We see a similar judgment being asserted repeatedly today in America. If anyone tries to understand why Osama bin Laden and his gang attacked us, the questioner is immediately condemned as sympathetic to the terrorists. These are both variants on the philosophical proposition: To understand all, is to forgive all. It is the serious version of the George Will joke that two liberals see a man lying in the gutter terribly beaten, and angrily say: "We have to find the man who did this he desperately needs help."

And because some of the commentators trying to explain why we were attacked are dedicated, left-wing America-haters, explanations are suspect as consciously chosen fig leaves for revisionism.
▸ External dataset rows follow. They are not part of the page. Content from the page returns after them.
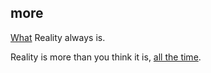 ## more

[What](what.md) Reality always is.  

Reality is more than you think it is, [all the time](all_the_time.md).  
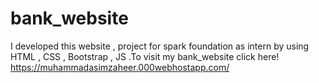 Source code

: # bank_website
I developed this website , project for spark foundation as intern by using HTML , CSS , Bootstrap , JS .To visit my bank_website click here! https://muhammadasimzaheer.000webhostapp.com/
At a certain level, there is truth in the observation that to explain evil is the first step to excusing it; indeed, that all explanation is, de facto, exoneration. It is a dangerous step down a path to moral relativism, situational ethics and the enfeebling of the will to fight the evil. Particularly for civilized, educated people, the white-hot passion to fight is easily reduced to pale embers by theorizing, temporizing and finally rationalizing the "easy" way out of a fight.
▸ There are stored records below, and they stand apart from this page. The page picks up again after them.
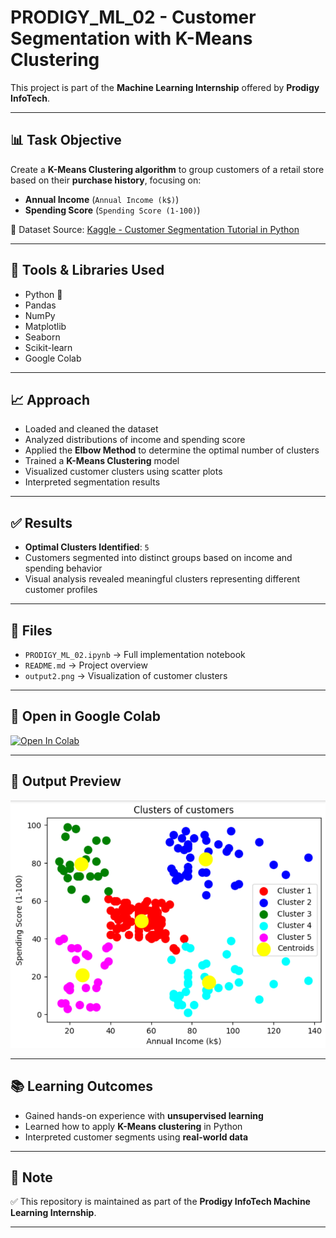 # PRODIGY_ML_02 - Customer Segmentation with K-Means Clustering

This project is part of the **Machine Learning Internship** offered by **Prodigy InfoTech**.

---

## 📊 Task Objective

Create a **K-Means Clustering algorithm** to group customers of a retail store based on their **purchase history**, focusing on:
- **Annual Income** (`Annual Income (k$)`)
- **Spending Score** (`Spending Score (1-100)`)

📌 Dataset Source: [Kaggle - Customer Segmentation Tutorial in Python](https://www.kaggle.com/datasets/vjchoudhary7/customer-segmentation-tutorial-in-python)

---

## 🔧 Tools & Libraries Used

- Python 🐍  
- Pandas  
- NumPy  
- Matplotlib  
- Seaborn  
- Scikit-learn  
- Google Colab

---

## 📈 Approach

- Loaded and cleaned the dataset  
- Analyzed distributions of income and spending score  
- Applied the **Elbow Method** to determine the optimal number of clusters  
- Trained a **K-Means Clustering** model  
- Visualized customer clusters using scatter plots  
- Interpreted segmentation results

---

## ✅ Results

- **Optimal Clusters Identified**: `5`  
- Customers segmented into distinct groups based on income and spending behavior  
- Visual analysis revealed meaningful clusters representing different customer profiles

---

## 📁 Files

- `PRODIGY_ML_02.ipynb` → Full implementation notebook  
- `README.md` → Project overview  
- `output2.png` → Visualization of customer clusters

---

## 🔗 Open in Google Colab

[![Open In Colab](https://colab.research.google.com/assets/colab-badge.svg)](https://colab.research.google.com/github/MiliSharma-1808/PRODIGY_ML_02/blob/main/PRODIGY_ML_02.ipynb)

---

## 🚀 Output Preview

![Customer Clusters](output2.png)

---

## 📚 Learning Outcomes

- Gained hands-on experience with **unsupervised learning**  
- Learned how to apply **K-Means clustering** in Python  
- Interpreted customer segments using **real-world data**

---

## 📝 Note

✅ This repository is maintained as part of the **Prodigy InfoTech Machine Learning Internship**.

---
Just as a horse is more surely kept on his path by blinders that exclude from his vision potentially distracting sights, so the argument goes, we should not be distracted from our duty by the contemplation of the enemy's psychological or material needs and motivations. This is the classic mystic's argument that blindness is insight.

But there is another Holocaust scholar, Yehuda Bauer, who argues that "The Holocaust can be precedent, or it can become a warning." So too, we can try to learn from this horror how to minimize bin Laden's appeal. Or we can be oblivious to the consequences of our conduct and just try to kill not only the current crop of terrorists faster than they can kill us, but the doubtlessly long line of enraged masses who may come into being in the future.
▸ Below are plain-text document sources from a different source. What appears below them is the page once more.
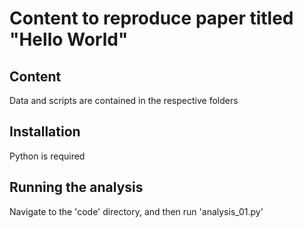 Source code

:# Content to reproduce paper titled "Hello World"

## Content

Data and scripts are contained in the respective folders

## Installation

Python is required

## Running the analysis

Navigate to the 'code' directory, and then run 'analysis_01.py'
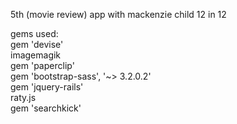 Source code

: 5th (movie review) app with mackenzie child 12 in 12  

gems used:  
gem 'devise'  
imagemagik  
gem 'paperclip'  
gem 'bootstrap-sass', '~> 3.2.0.2'  
gem 'jquery-rails'  
raty.js  
gem 'searchkick' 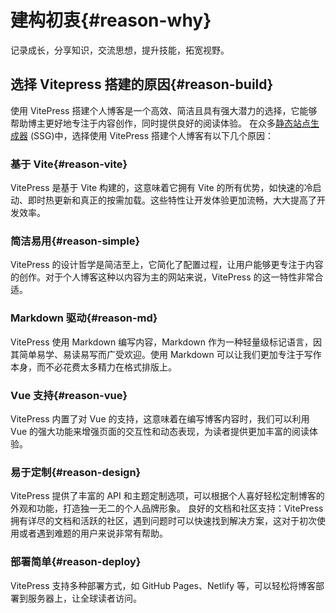 # 建构初衷{#reason-why}

记录成长，分享知识，交流思想，提升技能，拓宽视野。

## 选择 Vitepress 搭建的原因{#reason-build}

使用 VitePress 搭建个人博客是一个高效、简洁且具有强大潜力的选择，它能够帮助博主更好地专注于内容创作，同时提供良好的阅读体验。
在众多[静态站点生成器](https://en.wikipedia.org/wiki/Static_site_generator) (SSG)中，选择使用 VitePress 搭建个人博客有以下几个原因：

### 基于 Vite{#reason-vite}

VitePress 是基于 Vite 构建的，这意味着它拥有 Vite 的所有优势，如快速的冷启动、即时热更新和真正的按需加载。这些特性让开发体验更加流畅，大大提高了开发效率。

### 简洁易用{#reason-simple}

VitePress 的设计哲学是简洁至上，它简化了配置过程，让用户能够更专注于内容的创作。对于个人博客这种以内容为主的网站来说，VitePress 的这一特性非常合适。

### Markdown 驱动{#reason-md}

VitePress 使用 Markdown 编写内容，Markdown 作为一种轻量级标记语言，因其简单易学、易读易写而广受欢迎。使用 Markdown 可以让我们更加专注于写作本身，而不必花费太多精力在格式排版上。

### Vue 支持{#reason-vue}

VitePress 内置了对 Vue 的支持，这意味着在编写博客内容时，我们可以利用 Vue 的强大功能来增强页面的交互性和动态表现，为读者提供更加丰富的阅读体验。

### 易于定制{#reason-design}

VitePress 提供了丰富的 API 和主题定制选项，可以根据个人喜好轻松定制博客的外观和功能，打造独一无二的个人品牌形象。
良好的文档和社区支持：VitePress 拥有详尽的文档和活跃的社区，遇到问题时可以快速找到解决方案，这对于初次使用或者遇到难题的用户来说非常有帮助。

### 部署简单{#reason-deploy}

VitePress 支持多种部署方式，如 GitHub Pages、Netlify 等，可以轻松将博客部署到服务器上，让全球读者访问。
This is not an argument for failing to seek decisive victory now. We surely will have to fight a war of extermination against bin Laden's gang and such other sources of current danger as Saddam Hussein's regime in Iraq.

But we should be simultaneously trying to understand what words and actions unnecessarily may rally even more people to the anti-American terrorist banner. For example, our foolish failure to reduce our reliance on Middle East oil has forced us to ally with "moderate" regimes who are increasingly on the wrong side of their people and the losing side of history. The quicker we can reduce that reliance, the greater freedom of action we will have.

The failure to consider the effect of our words and actions on potential enemies can have huge consequences. In World War II, President Franklin Roosevelt called for unconditional surrender from the Germans in order to rally American public opinion. He was vehemently opposed in that decision by Gen. Eisenhower; Chief of the Army, Gen. George C. Marshall; head of OSS, Bill Donovan; famed military strategist Basil Liddell Hart and British Prime Minister Winston Churchill, among many others.

They all understood that that demand foreclosed the good chance that German Adm. Wilhelm Canaris the head of German intelligence who was actively helping the allies would be able to rally key generals to complete his coup against Hitler before the D-Day invasion. By maximizing the fighting spirit of the enemy, Roosevelt's call for unconditional surrender may have cost the lives of hundreds of thousands of allied soldiers and made possible the final Holocaust of 1944-1945.

Churchill, Eisenhower and Marshall certainly wanted complete victory also, but they understood that, depending on the president's words, the enemy could be either dispirited or enraged; they preferred the former.

It is grotesque that those both in and out of government today who seek to understand the motivations of the world in which we must live are condemned as fools or disloyal citizens. The answer to the question, "Why do they hate us?" is worth understanding, if not for the purpose of mitigating the hatred, at least for the purpose of preparing to deal with it.